_TO DO_.
From the listing below, tally the lines that include "bosonic". Return only the total.

• • •

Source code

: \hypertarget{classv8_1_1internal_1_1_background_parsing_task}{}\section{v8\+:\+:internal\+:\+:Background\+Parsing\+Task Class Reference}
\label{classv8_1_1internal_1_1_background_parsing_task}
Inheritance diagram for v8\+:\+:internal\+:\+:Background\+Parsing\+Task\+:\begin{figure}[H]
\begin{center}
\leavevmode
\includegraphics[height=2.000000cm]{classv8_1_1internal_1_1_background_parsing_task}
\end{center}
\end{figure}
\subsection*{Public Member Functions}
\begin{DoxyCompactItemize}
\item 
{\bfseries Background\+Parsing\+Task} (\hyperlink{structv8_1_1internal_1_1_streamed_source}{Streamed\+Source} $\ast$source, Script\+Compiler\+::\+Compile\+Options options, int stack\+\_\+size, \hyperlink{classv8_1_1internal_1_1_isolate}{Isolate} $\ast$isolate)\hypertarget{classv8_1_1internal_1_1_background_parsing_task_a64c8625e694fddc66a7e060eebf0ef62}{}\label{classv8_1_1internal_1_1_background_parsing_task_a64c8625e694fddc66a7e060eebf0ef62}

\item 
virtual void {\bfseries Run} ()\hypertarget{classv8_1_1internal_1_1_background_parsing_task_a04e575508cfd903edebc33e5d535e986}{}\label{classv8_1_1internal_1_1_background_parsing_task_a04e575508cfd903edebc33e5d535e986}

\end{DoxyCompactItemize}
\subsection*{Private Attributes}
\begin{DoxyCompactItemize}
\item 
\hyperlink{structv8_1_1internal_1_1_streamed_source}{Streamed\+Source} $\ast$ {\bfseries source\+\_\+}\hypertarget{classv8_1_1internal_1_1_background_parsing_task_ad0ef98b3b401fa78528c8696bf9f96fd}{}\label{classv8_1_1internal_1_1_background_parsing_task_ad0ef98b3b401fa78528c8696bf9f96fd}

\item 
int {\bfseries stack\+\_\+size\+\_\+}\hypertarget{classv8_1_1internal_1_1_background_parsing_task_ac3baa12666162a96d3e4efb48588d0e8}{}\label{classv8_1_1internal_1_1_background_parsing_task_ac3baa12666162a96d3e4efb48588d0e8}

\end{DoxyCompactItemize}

• • •

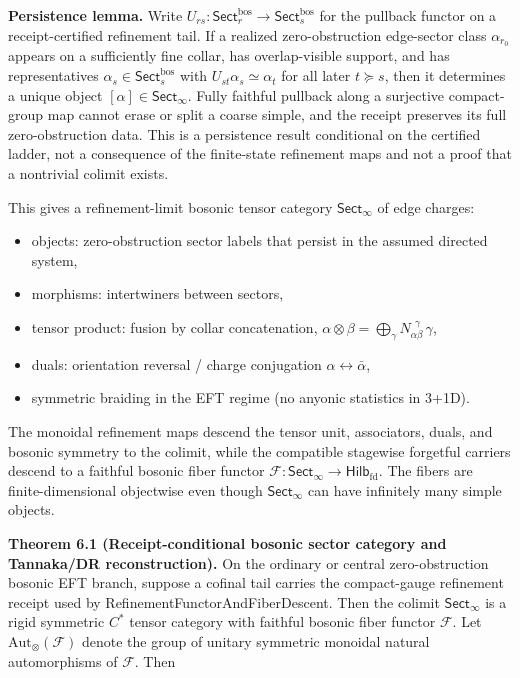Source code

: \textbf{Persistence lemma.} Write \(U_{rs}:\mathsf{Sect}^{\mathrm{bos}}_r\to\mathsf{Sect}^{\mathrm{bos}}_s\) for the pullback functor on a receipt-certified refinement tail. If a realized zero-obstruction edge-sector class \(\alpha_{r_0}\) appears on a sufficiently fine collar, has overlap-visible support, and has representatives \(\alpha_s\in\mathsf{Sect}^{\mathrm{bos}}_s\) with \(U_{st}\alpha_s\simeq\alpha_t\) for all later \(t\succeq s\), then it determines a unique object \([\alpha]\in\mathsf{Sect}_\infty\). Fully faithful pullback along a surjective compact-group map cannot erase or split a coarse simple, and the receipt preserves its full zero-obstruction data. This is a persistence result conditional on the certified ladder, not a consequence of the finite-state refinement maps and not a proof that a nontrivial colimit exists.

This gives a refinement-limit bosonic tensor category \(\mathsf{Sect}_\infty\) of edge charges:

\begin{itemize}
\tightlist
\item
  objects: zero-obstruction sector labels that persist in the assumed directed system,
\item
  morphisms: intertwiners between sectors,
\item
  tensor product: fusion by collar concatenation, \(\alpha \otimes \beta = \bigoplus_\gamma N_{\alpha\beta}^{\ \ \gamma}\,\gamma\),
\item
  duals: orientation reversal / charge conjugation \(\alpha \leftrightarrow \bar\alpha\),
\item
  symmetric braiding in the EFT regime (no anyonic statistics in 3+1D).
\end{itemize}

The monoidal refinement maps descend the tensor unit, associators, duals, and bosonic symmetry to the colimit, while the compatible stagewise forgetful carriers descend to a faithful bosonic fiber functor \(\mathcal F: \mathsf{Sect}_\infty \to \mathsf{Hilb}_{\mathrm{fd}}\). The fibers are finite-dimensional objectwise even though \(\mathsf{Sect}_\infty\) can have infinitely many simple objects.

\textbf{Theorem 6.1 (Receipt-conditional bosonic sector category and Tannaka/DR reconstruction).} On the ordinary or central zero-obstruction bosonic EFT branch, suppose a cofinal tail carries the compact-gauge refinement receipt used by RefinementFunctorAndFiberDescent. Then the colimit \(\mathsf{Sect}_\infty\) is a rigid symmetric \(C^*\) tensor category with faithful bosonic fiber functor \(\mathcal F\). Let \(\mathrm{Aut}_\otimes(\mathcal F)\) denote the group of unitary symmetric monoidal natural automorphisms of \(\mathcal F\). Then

• • •

_FINAL ANSWER_.
3